§ What is required: Return the run of lines below that opens with the line containing "### Message Count Verification" and closes with the line containing "### Message Content Verification", keeping each one exact.

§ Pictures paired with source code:
*** Block opens ***

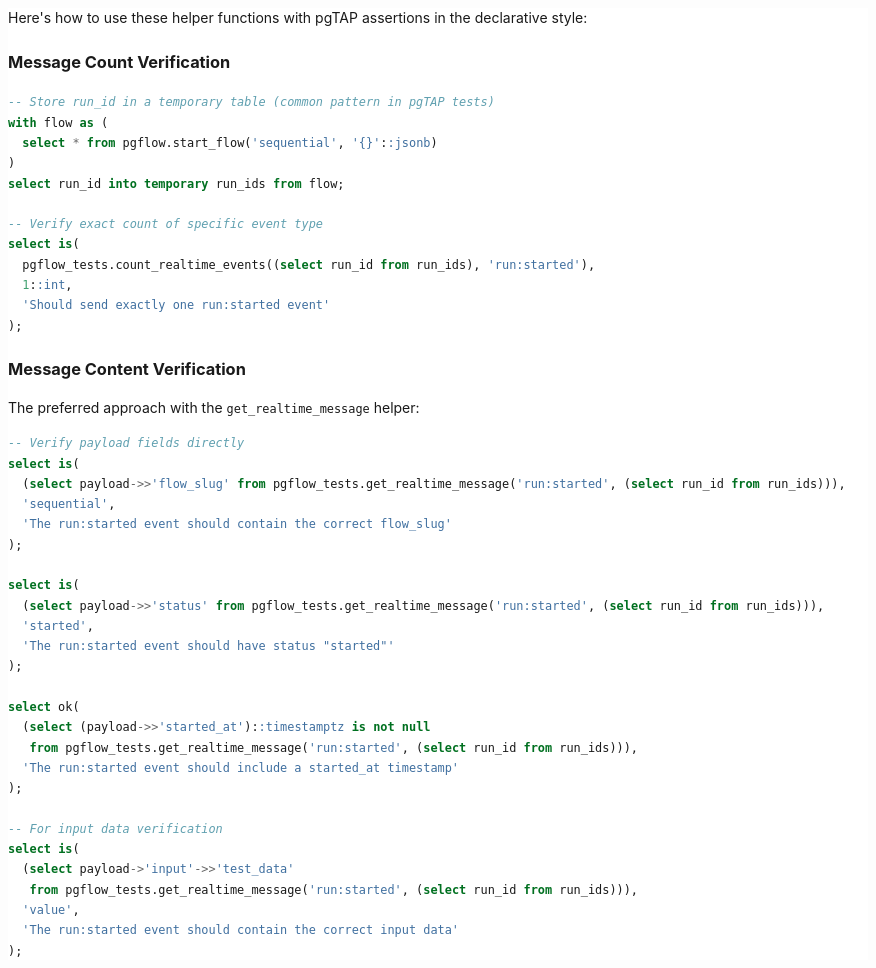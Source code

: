 Here's how to use these helper functions with pgTAP assertions in the declarative style:

### Message Count Verification

```sql
-- Store run_id in a temporary table (common pattern in pgTAP tests)
with flow as (
  select * from pgflow.start_flow('sequential', '{}'::jsonb)
)
select run_id into temporary run_ids from flow;

-- Verify exact count of specific event type
select is(
  pgflow_tests.count_realtime_events((select run_id from run_ids), 'run:started'),
  1::int,
  'Should send exactly one run:started event'
);
```

### Message Content Verification

The preferred approach with the `get_realtime_message` helper:

```sql
-- Verify payload fields directly
select is(
  (select payload->>'flow_slug' from pgflow_tests.get_realtime_message('run:started', (select run_id from run_ids))),
  'sequential',
  'The run:started event should contain the correct flow_slug'
);

select is(
  (select payload->>'status' from pgflow_tests.get_realtime_message('run:started', (select run_id from run_ids))),
  'started',
  'The run:started event should have status "started"'
);

select ok(
  (select (payload->>'started_at')::timestamptz is not null
   from pgflow_tests.get_realtime_message('run:started', (select run_id from run_ids))),
  'The run:started event should include a started_at timestamp'
);

-- For input data verification
select is(
  (select payload->'input'->>'test_data'
   from pgflow_tests.get_realtime_message('run:started', (select run_id from run_ids))),
  'value',
  'The run:started event should contain the correct input data'
);
```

*** Block closes ***

§ Exercise answer:
### Message Count Verification

```sql
-- Store run_id in a temporary table (common pattern in pgTAP tests)
with flow as (
  select * from pgflow.start_flow('sequential', '{}'::jsonb)
)
select run_id into temporary run_ids from flow;

-- Verify exact count of specific event type
select is(
  pgflow_tests.count_realtime_events((select run_id from run_ids), 'run:started'),
  1::int,
  'Should send exactly one run:started event'
);
```

### Message Content Verification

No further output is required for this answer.